Dataset extract START

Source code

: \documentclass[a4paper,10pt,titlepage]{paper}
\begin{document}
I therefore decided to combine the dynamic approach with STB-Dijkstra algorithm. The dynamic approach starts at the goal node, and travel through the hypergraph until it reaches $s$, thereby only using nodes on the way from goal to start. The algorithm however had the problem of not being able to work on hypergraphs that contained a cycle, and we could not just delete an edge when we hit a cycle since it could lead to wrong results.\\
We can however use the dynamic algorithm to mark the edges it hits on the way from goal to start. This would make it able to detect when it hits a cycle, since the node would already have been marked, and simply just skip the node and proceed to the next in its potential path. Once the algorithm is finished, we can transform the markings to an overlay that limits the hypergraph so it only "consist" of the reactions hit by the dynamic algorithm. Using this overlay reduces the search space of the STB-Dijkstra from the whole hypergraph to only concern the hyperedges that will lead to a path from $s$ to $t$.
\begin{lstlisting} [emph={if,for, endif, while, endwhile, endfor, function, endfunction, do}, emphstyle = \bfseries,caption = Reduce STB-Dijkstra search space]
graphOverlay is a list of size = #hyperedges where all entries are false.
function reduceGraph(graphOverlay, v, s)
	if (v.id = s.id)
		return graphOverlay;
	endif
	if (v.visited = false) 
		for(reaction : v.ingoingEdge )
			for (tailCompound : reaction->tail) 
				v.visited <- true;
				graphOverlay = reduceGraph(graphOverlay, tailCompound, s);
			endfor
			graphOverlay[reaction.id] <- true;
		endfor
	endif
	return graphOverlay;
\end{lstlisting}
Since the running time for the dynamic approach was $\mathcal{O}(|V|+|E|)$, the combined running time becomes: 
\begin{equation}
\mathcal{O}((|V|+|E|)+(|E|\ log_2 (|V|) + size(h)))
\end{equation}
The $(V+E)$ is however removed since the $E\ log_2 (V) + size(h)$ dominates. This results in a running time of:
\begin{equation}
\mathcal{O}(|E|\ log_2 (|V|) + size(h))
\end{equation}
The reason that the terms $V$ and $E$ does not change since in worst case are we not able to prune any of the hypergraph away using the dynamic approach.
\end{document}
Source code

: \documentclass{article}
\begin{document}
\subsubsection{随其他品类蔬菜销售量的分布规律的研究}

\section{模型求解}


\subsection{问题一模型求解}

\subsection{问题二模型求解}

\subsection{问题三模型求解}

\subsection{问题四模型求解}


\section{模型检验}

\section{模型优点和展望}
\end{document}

Dataset extract END

→ **What you need to do**:
Please show all lines from the entries that contain the word "mathcal".

→ **Reply**:
Since the running time for the dynamic approach was $\mathcal{O}(|V|+|E|)$, the combined running time becomes: 
\mathcal{O}((|V|+|E|)+(|E|\ log_2 (|V|) + size(h)))
\mathcal{O}(|E|\ log_2 (|V|) + size(h))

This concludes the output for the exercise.